Why I Stopped Writing Data Pipelines in Python

Python made data pipelines possible. But it also made them more complex than they need to be.

March 31, 2026

pipelinespythonstarlarkingestion

For years, Python has been the default language for data pipelines.

Airflow DAGs. Custom ingestion scripts. Requests, Pandas, OAuth libraries, retry logic, state handling.

It works.

But after building enough pipelines, something becomes obvious:

You’re not solving data problems. You’re managing a runtime.

The Hidden Cost of Python Pipelines

A typical Python pipeline looks simple at first:

resp = requests.get(url, headers=headers)
data = resp.json()

for row in data:
    process(row)

But in reality, that script depends on an entire invisible system:

A scheduler (Airflow, cron, Prefect)
A state store (database, files, Redis)
Retry logic and backoff handling
Authentication flows (OAuth, tokens, refresh)
Logging, monitoring, error handling
Dependency management (pip, venv, Docker)

None of that is in your code.

But all of it is your responsibility.

Pipelines Are Not Programs

This is the core mismatch.

Python is designed for general-purpose programming. Data pipelines are something else entirely.

Pipelines are:

Deterministic
State-aware
Dependency-driven
Data-first

But Python gives you:

Mutable state
Implicit dependencies
Hidden side effects
Unlimited flexibility (which becomes complexity)

So what happens?

You end up rebuilding a pipeline system inside Python.

What OndatraSQL Does Differently

OndatraSQL flips this model.

Instead of writing programs that happen to move data, you write data pipelines directly.

# @kind: append

resp = http.get("https://api.example.com/users")

for user in resp.json:
    save.row(user)

That’s it.

No imports. No environment. No scheduler code. No state handling.

Because all of that already exists — in the runtime.

The Runtime Is the Difference

In Python:

You build the runtime
Then you write your pipeline

In OndatraSQL:

The runtime already exists
You just write the pipeline

What’s built in:

HTTP client (with retries, backoff, auth)
OAuth handling (with automatic refresh)
State tracking (incremental cursors)
Database access (query DuckDB directly)
Output handling (materialization strategies)
Change detection (automatic CDC)

You don’t install these. You don’t configure them. You don’t glue them together.

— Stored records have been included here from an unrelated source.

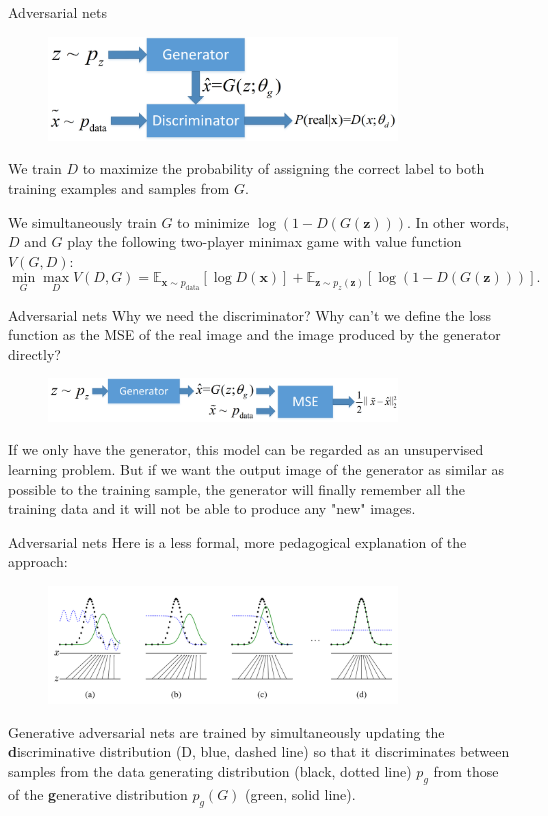 \documentclass[10pt]{beamer}
\begin{document}
	\begin{frame}{Adversarial nets}
		\begin{figure}
			\includegraphics[width=25em]{figures/GAN-general-structure.png}
		\end{figure}
		We train $D$ to maximize the probability of assigning the correct label to both training examples and samples from $G$.
	
		We simultaneously train $G$ to minimize $\log(1-D(G(\bm{z})))$. In other words, $D$ and $G$ play the following two-player minimax game with value function $V(G,D)$:
		$$
		\mathop{\min}_{G}\mathop{\max}_{D}V(D,G)=\mathbb{E}_{\bm{x}\sim p_{\text{data}}}\left[\log D(\bm{x})\right]+\mathbb{E}_{\bm{z}\sim p_z(\bm{z})}\left[\log(1-D(G(\bm{z})))\right].
		$$
		
	\end{frame}

	\begin{frame}{Adversarial nets}
		Why we need the discriminator? Why can't we define the loss function as the MSE of the real image and the image produced by the generator directly?
		\begin{figure}
			\includegraphics[width=25em]{figures/GAN-hypothesis-structure.png}
		\end{figure}
		If we only have the generator, this model can be regarded as an unsupervised learning problem. But if we want the output image of the generator as similar as possible to the training sample, the generator will finally remember all the training data and it will not be able to produce any "new" images.
	\end{frame}

	\begin{frame}[t]{Adversarial nets}
		Here is a less formal, more pedagogical explanation of the approach:
		\begin{figure}
			\includegraphics[width=25em]{figures/GAN-pedagogical-explanation.png}
		\end{figure}
		Generative adversarial nets are trained by simultaneously updating the \textbf{d}iscriminative distribution (D, blue, dashed line) so that it discriminates between samples from the data generating distribution (black, dotted line) $p_g$ from those of the \textbf{g}enerative distribution $p_g(G)$ (green, solid line). 
	\end{frame}
	
\end{document}
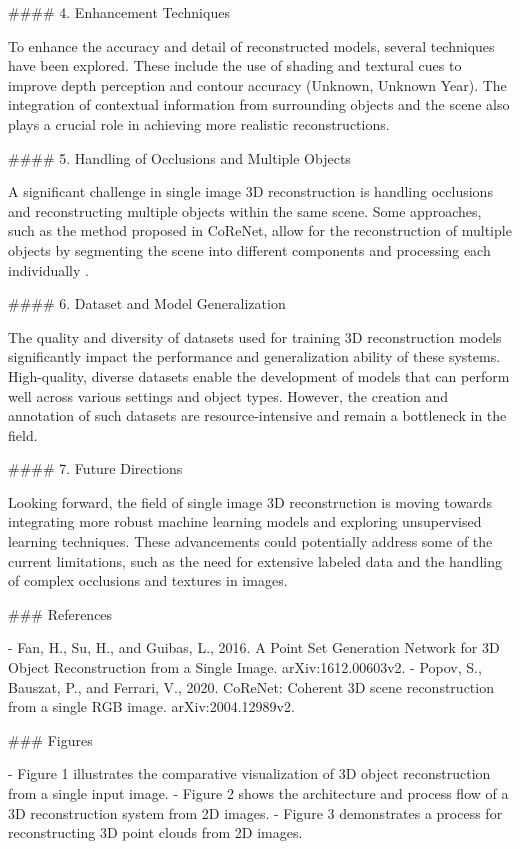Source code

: \documentclass[conference]{IEEEtran}
\begin{document}
#### 4. Enhancement Techniques

To enhance the accuracy and detail of reconstructed models, several techniques have been explored. These include the use of shading and textural cues to improve depth perception and contour accuracy (Unknown, Unknown Year). The integration of contextual information from surrounding objects and the scene also plays a crucial role in achieving more realistic reconstructions.

#### 5. Handling of Occlusions and Multiple Objects

A significant challenge in single image 3D reconstruction is handling occlusions and reconstructing multiple objects within the same scene. Some approaches, such as the method proposed in CoReNet, allow for the reconstruction of multiple objects by segmenting the scene into different components and processing each individually \cite{popov2020}.

#### 6. Dataset and Model Generalization

The quality and diversity of datasets used for training 3D reconstruction models significantly impact the performance and generalization ability of these systems. High-quality, diverse datasets enable the development of models that can perform well across various settings and object types. However, the creation and annotation of such datasets are resource-intensive and remain a bottleneck in the field.

#### 7. Future Directions

Looking forward, the field of single image 3D reconstruction is moving towards integrating more robust machine learning models and exploring unsupervised learning techniques. These advancements could potentially address some of the current limitations, such as the need for extensive labeled data and the handling of complex occlusions and textures in images.

### References

- Fan, H., Su, H., and Guibas, L., 2016. A Point Set Generation Network for 3D Object Reconstruction from a Single Image. arXiv:1612.00603v2.
- Popov, S., Bauszat, P., and Ferrari, V., 2020. CoReNet: Coherent 3D scene reconstruction from a single RGB image. arXiv:2004.12989v2.

### Figures

- Figure 1 illustrates the comparative visualization of 3D object reconstruction from a single input image.
- Figure 2 shows the architecture and process flow of a 3D reconstruction system from 2D images.
- Figure 3 demonstrates a process for reconstructing 3D point clouds from 2D images.
\end{document}

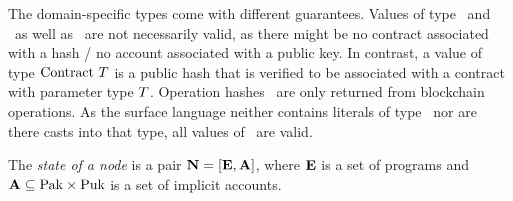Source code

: \documentclass[a4paper]{llncs}
\begin{document}
The domain-specific types come with different guarantees. Values of
type \TPUH\ and \TPUK\ as well as \TADDR\ are not necessarily valid,
as there might be no contract associated with a hash / no account
associated with a public key. In contrast, a value of type
$\text{Contract}\ T$ is a public hash that is verified to be associated
with a contract with parameter type $T$. Operation hashes \OPH\
are only returned from blockchain operations. As the surface language
neither contains literals of type \TOPH\ nor are there casts into
that type, all values of \TOPH\ are valid. 

\begin{definition}%
  The \emph{state of a node} is a pair
  $\textbf{N} = [ \textbf{E}, \textbf{A}
  ]$, where $\textbf{E}$ is a
  set of programs and $\textbf{A} \subseteq \text{Pak} \times \text{Puk}$  is a set of
  implicit accounts.
\end{definition}
\end{document}
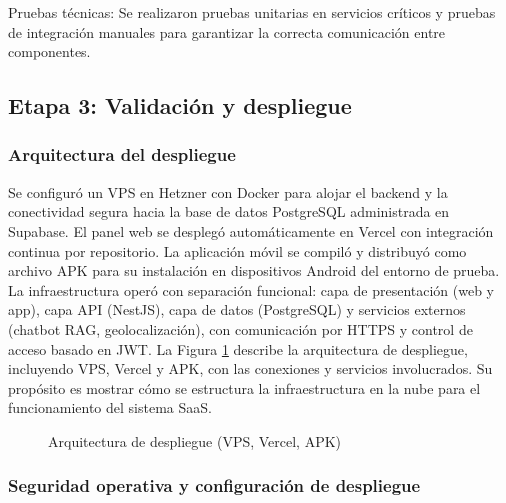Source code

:   Pruebas técnicas: Se realizaron pruebas unitarias en servicios críticos y pruebas de integración manuales para garantizar la correcta comunicación entre componentes.

  \subsection{Etapa 3: Validación y despliegue}

  \subsubsection{Arquitectura del despliegue}

  Se configuró un VPS en Hetzner con Docker para alojar el backend y la conectividad segura hacia la base de datos PostgreSQL administrada en Supabase. El panel web se desplegó automáticamente en Vercel con integración continua por repositorio. La aplicación móvil se compiló y distribuyó como archivo APK para su instalación en dispositivos Android del entorno de prueba.
  La infraestructura operó con separación funcional: capa de presentación (web y app), capa API (NestJS), capa de datos (PostgreSQL) y servicios externos (chatbot RAG, geolocalización), con comunicación por HTTPS y control de acceso basado en JWT.
  La Figura \ref{fig:despliegue-arquitectura} describe la arquitectura de despliegue, incluyendo VPS, Vercel y APK, con las conexiones y servicios involucrados. Su propósito es mostrar cómo se estructura la infraestructura en la nube para el funcionamiento del sistema SaaS.

  \begin{figure}[htbp]
  \centering
  \resizebox{0.9\textwidth}{!}{}
  \caption[Arquitectura de despliegue]{Arquitectura de despliegue (VPS, Vercel, APK)}
  \label{fig:despliegue-arquitectura}
  \end{figure}

  \subsubsection{Seguridad operativa y configuración de despliegue}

They are part of the execution model.

No More Glue Code

Python pipelines are mostly glue:

Connect API → transform → write → track state → retry → log

With OndatraSQL, that glue disappears.

You don’t write:

Retry loops
Token refresh logic
Incremental filters
Database connection code

Because those are not business logic. They are infrastructure.

Determinism by Default

Python pipelines are hard to reason about:

Did this run already?
What changed?
What failed halfway?
Is this idempotent?

You solve this with checkpoints, idempotency keys, external state.

OndatraSQL makes this the default:

Every run is tracked via DuckLake snapshots
Change detection is automatic
Rollbacks are built-in
Incremental processing is implicit

No extra code.

No Environment to Manage

Python pipelines require:

pip
virtualenv
Docker
dependency pinning
version conflicts

OndatraSQL requires:

One binary.

That’s it. No runtime drift. No “works on my machine”. No broken environments.

You Stay in the Data Model

This is the biggest shift.

In Python:

You think in code
Then map it to data

In OndatraSQL:

You think in data
And express it directly

SQL defines transformations. Scripts handle ingestion. The runtime connects everything.

When Python Still Wins

This isn’t about replacing Python everywhere.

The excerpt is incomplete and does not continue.